Pietà, manifestazione della misericordia
La pietà di cui vogliamo parlare è una manifestazione della misericordia di Dio. È uno dei sette doni dello Spirito Santo che il Signore offre ai suoi discepoli per renderli “docili ad obbedire alle ispirazioni divine” (Catechismo della Chiesa Cattolica, 1830).

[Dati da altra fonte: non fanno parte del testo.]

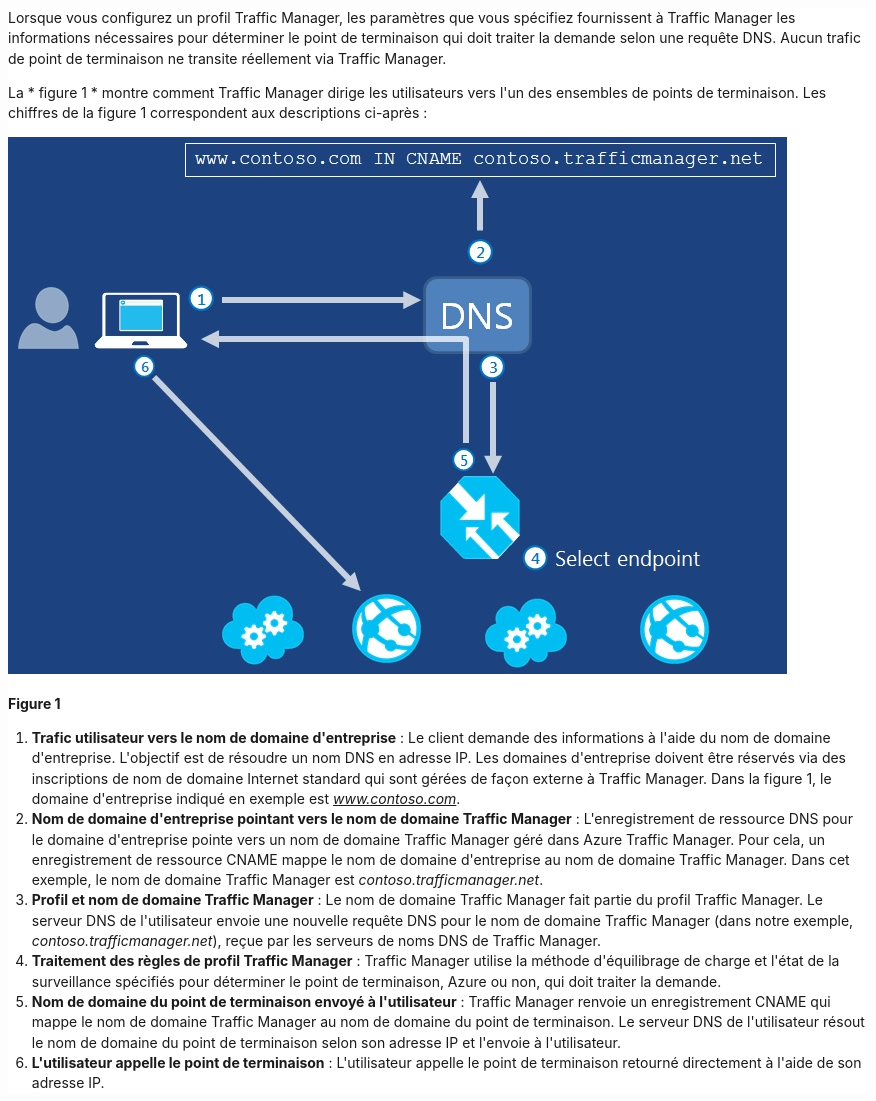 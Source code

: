 Lorsque vous configurez un profil Traffic Manager, les paramètres que vous spécifiez fournissent à Traffic Manager les informations nécessaires pour déterminer le point de terminaison qui doit traiter la demande selon une requête DNS. Aucun trafic de point de terminaison ne transite réellement via Traffic Manager.

La * figure 1 * montre comment Traffic Manager dirige les utilisateurs vers l'un des ensembles de points de terminaison. Les chiffres de la figure 1 correspondent aux descriptions ci-après :

![Fonctionnement de Traffic Manager](./media/traffic-manager-overview/IC740854.jpg)

**Figure 1**

1. **Trafic utilisateur vers le nom de domaine d'entreprise** : Le client demande des informations à l'aide du nom de domaine d'entreprise. L'objectif est de résoudre un nom DNS en adresse IP. Les domaines d'entreprise doivent être réservés via des inscriptions de nom de domaine Internet standard qui sont gérées de façon externe à Traffic Manager. Dans la figure 1, le domaine d'entreprise indiqué en exemple est *www.contoso.com*.
2. **Nom de domaine d'entreprise pointant vers le nom de domaine Traffic Manager** : L'enregistrement de ressource DNS pour le domaine d'entreprise pointe vers un nom de domaine Traffic Manager géré dans Azure Traffic Manager. Pour cela, un enregistrement de ressource CNAME mappe le nom de domaine d'entreprise au nom de domaine Traffic Manager. Dans cet exemple, le nom de domaine Traffic Manager est *contoso.trafficmanager.net*.
3. **Profil et nom de domaine Traffic Manager** : Le nom de domaine Traffic Manager fait partie du profil Traffic Manager. Le serveur DNS de l'utilisateur envoie une nouvelle requête DNS pour le nom de domaine Traffic Manager (dans notre exemple, *contoso.trafficmanager.net*), reçue par les serveurs de noms DNS de Traffic Manager.
4. **Traitement des règles de profil Traffic Manager** : Traffic Manager utilise la méthode d'équilibrage de charge et l'état de la surveillance spécifiés pour déterminer le point de terminaison, Azure ou non, qui doit traiter la demande.
5. **Nom de domaine du point de terminaison envoyé à l'utilisateur** : Traffic Manager renvoie un enregistrement CNAME qui mappe le nom de domaine Traffic Manager au nom de domaine du point de terminaison. Le serveur DNS de l'utilisateur résout le nom de domaine du point de terminaison selon son adresse IP et l'envoie à l'utilisateur.
6. **L'utilisateur appelle le point de terminaison** : L'utilisateur appelle le point de terminaison retourné directement à l'aide de son adresse IP.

Tante volte nei Vangeli è riportato il grido spontaneo che persone malate, indemoniate, povere o afflitte rivolgevano a Gesù: “Abbi pietà” (cf. Mc 10,47-48; Mt 15,22; 17,15). A tutti Gesù rispondeva con lo sguardo della misericordia e il conforto della sua presenza. In tali invocazioni di aiuto o richieste di pietà, ognuno esprimeva anche la sua fede in Gesù, chiamandolo “Maestro”, “Figlio di Davide” e “Signore”. Intuivano che in Lui c’era qualcosa di straordinario, che li poteva aiutare ad uscire dalla condizione di tristezza in cui si trovavano. Percepivano in Lui l’amore di Dio stesso. E anche se la folla si accalcava, Gesù si accorgeva di quelle invocazioni di pietà e si impietosiva, soprattutto quando vedeva persone sofferenti e ferite nella loro dignità, come nel caso dell’emorroissa (cf. Mc 5,32). Egli le chiamava ad avere fiducia in Lui e nella sua Parola (cf. Gv 6,48-55). Per Gesù provare pietà equivale a condividere la tristezza di chi incontra, ma nello stesso tempo a operare in prima persona per trasformarla in gioia.

Coltivare la pietà
Anche noi siamo chiamati a coltivare in noi atteggiamenti di pietà davanti a tante situazioni della vita, scuotendoci di dosso l’indifferenza che impedisce di riconoscere le esigenze dei fratelli che ci circondano e liberandoci dalla schiavitù del benessere materiale (cf. 1Tm 6,3-8).
Guardiamo l’esempio della Vergine Maria, che si prende cura di ciascuno dei suoi figli ed è per noi credenti l’icona della pietà. Dante Alighieri lo esprime nella preghiera alla Madonna posta al culmine del Paradiso: “In te misericordia, in te pietate, […] in te s’aduna quantunque in creatura è di bontate” (XXXIII, 19-21).

NOTE

 

[1] La preghiera, in J. M. BERGOGLIO - PAPA FRANCESCO, Solo l’amore ci può salvare, LEV, Città del Vaticano 2013, 131-140.
[2] Veracità e conversione. I nostri peccati, in: J. M. BERGOGLIO – FRANCESCO, Il desiderio allarga il cuore. Esercizi spirituali con il Papa, EMI, Bologna 2014, 45-50.
[3] L’incontro con Gesù, in J. M. BERGOGLIO PAPA FRANCESCO, Aprite la mente al vostro cuore, BUR Milano, 2014, 18-20.
[4] Udienza giubilare, 14 maggio 2016.

 

FONTE

J.M. BERGOGLIO – PAPA FRANCESCO, Matteo. Il vangelo del compimento. Lettura spirituale e pastorale, a cura di Gianfranco Venturi, Libreria Editrice Vaticana, Città del Vaticano 2016.